The consultant (Urban Systems) presented to the Bicycle Advisory Committee a year and a half ago, and HUB committee members had a meeting with Engineering. With the help of 20 volunteers HUB also helped do an assessment of the entire cycling network in Maple Ridge and Pitt Meadows with recommendations for improvements. Our committee provided detailed input in May 2013 as well. This all happened long before the actual document was quietly put on-line several months ago.
A few days ago I sent the following e-mail to Council:
HUB Maple Ridge/Pitt Meadows comments re final Strategic Transportation Plan
1. Public consultation inadequate
The 2014 Strategic Transportation Plan is not just an update, but a rewrite of the 2004 Plan. The draft Plan was posted on-line several months ago, but this was not publicly advertised in any way by the District (now City) as should be normal practice for any policy document during the public consultation stage as part of a transparent and open process. The two open houses, the survey and the consultation with the Bicycle Advisory Committee all took place before the actual document was put on-line without any fanfare.

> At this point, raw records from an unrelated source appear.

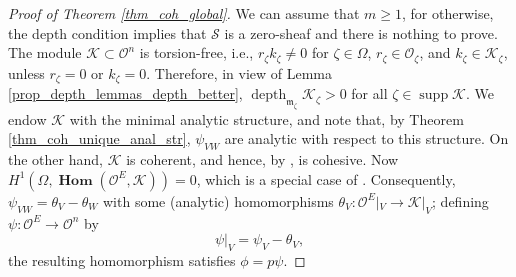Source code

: \documentclass{amsart}
\numberwithin{equation}{section}
\theoremstyle{definition}
\theoremstyle{plain}
\theoremstyle{remark}
\begin{document}
\begin{proof}[Proof of Theorem \ref{thm_coh_global}]
We can assume that $m\geq 1$, for otherwise, the depth condition implies that ${\ensuremath{\mathcal{{S}}}}$ is a zero-sheaf and there is
nothing to prove.
The module 
${\ensuremath{\mathcal{{K}}}}\subset{\ensuremath{\mathcal{{O}}}}^n$ is torsion-free, i.e., 
$r_\zeta k_\zeta\not=0$
for $\zeta\in\Omega$, $r_\zeta\in{\ensuremath{\mathcal{{O}}}}_\zeta$, and $k_\zeta\in{\ensuremath{\mathcal{{K}}}}_\zeta$,
unless $r_\zeta=0$ or $k_\zeta=0$. Therefore, 
in view of 
Lemma \ref{prop_depth_lemmas_depth_better},
${\mathop{\mathrm{depth}}\nolimits _{{{{\mathop{\mathfrak{m}}}}_\zeta}}} {\ensuremath{\mathcal{{K}}}}_\zeta>0$ for all $\zeta\in{\mathop{\mathrm{supp}}} {\ensuremath{\mathcal{{K}}}}$.
We endow ${\ensuremath{\mathcal{{K}}}}$ with the minimal analytic structure, and note that, 
 by Theorem 
\ref{thm_coh_unique_anal_str},
$\psi_{VW}$ are analytic with respect to this structure.
On the other hand, ${\ensuremath{\mathcal{{K}}}}$ is coherent, and hence, by \cite[Theorem 4.3]{Lempert}, is cohesive. 
Now
$H^1(\Omega,{{\mathop{\mathbf{Hom}}}}({\ensuremath{\mathcal{{O}}}}^E,{\ensuremath{\mathcal{{K}}}}))=0$,
which is a special case of \cite[Theorem 9.1]{LP}.
Consequently,
$\psi_{VW}=\theta_V-\theta_W$ with some (analytic)
homomorphisms $\theta_V:{\ensuremath{\mathcal{{O}}}}^E|_V\rightarrow{\ensuremath{\mathcal{{K}}}}|_V$;
defining $\psi:{\ensuremath{\mathcal{{O}}}}^E\rightarrow{\ensuremath{\mathcal{{O}}}}^n$ by
\[
	\psi|_V=\psi_V-\theta_V,
\]
the resulting homomorphism satisfies $\phi=p\psi$.
\end{proof}



\end{document}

This policy document is a very important one, at such a very critical time in our history – because of
- rapid population growth,
- global economic instability,
- significant climate change concerns,
- increasing congestion and decreasing livability due to our continued focus on cars as preferred mode of transportation,
- continuing development patterns (sprawl) outside the Town Core that favour the use of cars,
- the certainty of rising financial, environmental- and geopolitical costs of our oil addiction and our continued wasteful use of it for transportation purposes,
- the harmful effect of our continued reliance on cars on our health, which puts a huge burden on our health care system.

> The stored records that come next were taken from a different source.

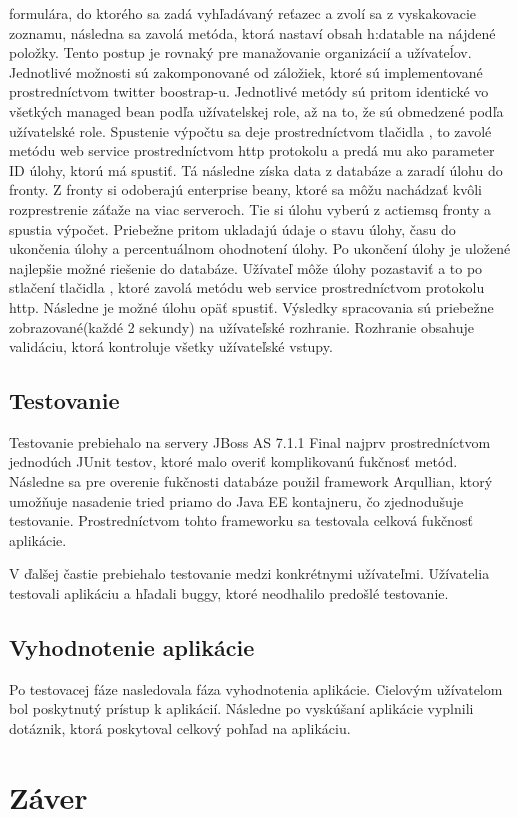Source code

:formulára, do ktorého sa zadá vyhľadávaný reťazec a zvolí sa z vyskakovacie zoznamu, následna sa zavolá metóda, ktorá nastaví obsah h:datable na nájdené položky. Tento postup je rovnaký pre manažovanie organizácií a užívateĺov. Jednotlivé možnosti sú zakomponované od záložiek, ktoré sú implementované prostredníctvom twitter boostrap-u. Jednotlivé metódy sú pritom identické vo všetkých managed bean podľa užívatelskej role, až na to, že sú obmedzené podľa užívatelské role. Spustenie výpočtu sa deje prostredníctvom tlačidla , to zavolé metódu  web service prostredníctvom http protokolu a predá mu ako parameter ID úlohy, ktorú má spustiť. Tá následne získa data z databáze a zaradí úlohu do fronty. Z fronty si odoberajú enterprise beany, ktoré sa môžu nachádzať kvôli rozprestrenie záťaže na viac serveroch. Tie si úlohu vyberú z actiemsq fronty a spustia výpočet. Priebežne pritom ukladajú údaje o stavu úlohy, času do ukončenia úlohy a percentuálnom ohodnotení úlohy. Po ukončení úlohy je uložené najlepšie možné riešenie do databáze. Užívateľ môže úlohy pozastaviť a to po stlačení tlačidla , ktoré zavolá metódu web service prostredníctvom protokolu http. Následne je možné úlohu opäť spustiť. Výsledky spracovania sú priebežne zobrazované(každé 2 sekundy) na užívateľské rozhranie. Rozhranie obsahuje validáciu, ktorá kontroluje všetky užívateľské vstupy.



\section{Testovanie}
Testovanie prebiehalo na servery JBoss AS 7.1.1 Final najprv prostredníctvom jednodúch JUnit testov, ktoré malo overiť komplikovanú fukčnosť metód. Následne sa pre overenie fukčnosti databáze použil framework Arqullian, ktorý umožňuje nasadenie tried priamo do Java EE kontajneru, čo zjednodušuje testovanie. Prostredníctvom tohto frameworku sa testovala celková fukčnosť aplikácie.

V ďalšej častie prebiehalo testovanie medzi konkrétnymi užívateľmi. Užívatelia testovali aplikáciu a hľadali buggy, ktoré neodhalilo predošlé testovanie.




\section{Vyhodnotenie aplikácie}
Po testovacej fáze nasledovala fáza vyhodnotenia aplikácie. Cielovým užívatelom bol poskytnutý prístup k aplikácií. Následne po vyskúšaní aplikácie vyplnili dotáznik, ktorá poskytoval celkový pohľad na aplikáciu.


















\chapter{Záver}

Furthermore, there’s a significant on-going shift among the younger generations, who increasingly prefer alternative modes of getting around, including transit and cycling, for various reasons. Walkable/bikeable neighbourhoods are also “in” also among older generations. In order to attract millennials as well as the jobs that are needed to employ them locally, and to offer the quality of life that these types of neighbourhoods can offer to all residents, more effort needs to be made to cater to their needs and wishes.
Therefore this document deserves scrutiny by residents of Maple Ridge.
2. HUB input
As you may remember, HUB provided extensive input in May 2013.

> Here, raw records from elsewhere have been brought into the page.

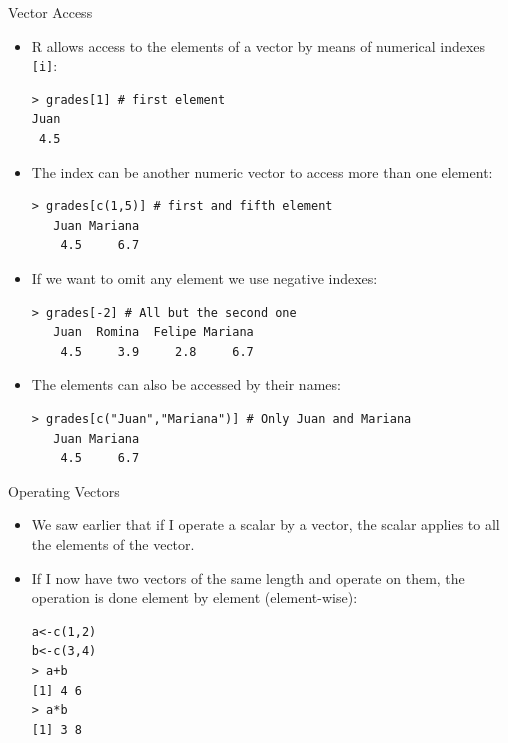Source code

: \documentclass[handout]{beamer}
\begin{document}
\begin{frame}[fragile]{Vector Access}
\scriptsize{
\begin{itemize}

 \item R allows access to the elements of a vector by means of numerical indexes \verb+[i]+: 
\begin{verbatim}
> grades[1] # first element
Juan 
 4.5
\end{verbatim}

\item The index can be another numeric vector to access more than one element:
\begin{verbatim}
> grades[c(1,5)] # first and fifth element
   Juan Mariana 
    4.5     6.7 
\end{verbatim}

\item If we want to omit any element we use negative indexes:
\begin{verbatim}
> grades[-2] # All but the second one
   Juan  Romina  Felipe Mariana 
    4.5     3.9     2.8     6.7 
\end{verbatim}

\item The elements can also be accessed by their names:
\begin{verbatim}
> grades[c("Juan","Mariana")] # Only Juan and Mariana
   Juan Mariana 
    4.5     6.7 
\end{verbatim}



\end{itemize}

 

 }
\end{frame}


\begin{frame}[fragile]{Operating Vectors}
\scriptsize{
\begin{itemize}
 \item We saw earlier that if I operate a scalar by a vector, the scalar applies to all the elements of the vector.
 \item If I now have two vectors of the same length and operate on them, the operation is done element by element (element-wise):
\begin{verbatim}
a<-c(1,2)
b<-c(3,4)
> a+b
[1] 4 6
> a*b
[1] 3 8
\end{verbatim}

\end{itemize}
 }
\end{frame}
\end{document}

Some of the key issues/recommendations mentioned in our input but not addressed in the Transportation Plan include:
- “The District should set cycling goals. HUB’s suggestions include: 4% cycling mode share in 2020; increased number of women and children cycling, etc.”
- “Cycling routes should be on streets with destinations, and frequent stop signs preventing cycling ease should be avoided.” It is HUB’s position that the Town Core multi-modal Transportation Plan, established in 2004, should be open for review as part of the rewrite of the Transportation Plan. We need to determine whether the plan has led to any increase in cycling by all ages and abilities (see previous point), and if a change in direction might be needed to achieve our goals. Baseline counts should be done, from which progress can be measured.
- Setting maximum speed limits throughout the Town Core of 30 km/h, which will not only make the roadways safer for cycling, but will improve overall livability significantly;
- Making Lougheed part of the cycling network in the Town Core.
- Improved infrastructure around schools should go hand in hand with cycling education through all elementary schools.
- Putting in place a Complete Streets by-law (requires consideration of the needs of all road users when new streets are built, which is especially important for a rapidly growing community like Maple Ridge). There is no reason why we cannot use such a policy to ensure that proper cycling infrastructure is provided in all new development, where appropriate, so that we don’t need to spend more later. Cycling facilities can also be included when existing roads are upgraded.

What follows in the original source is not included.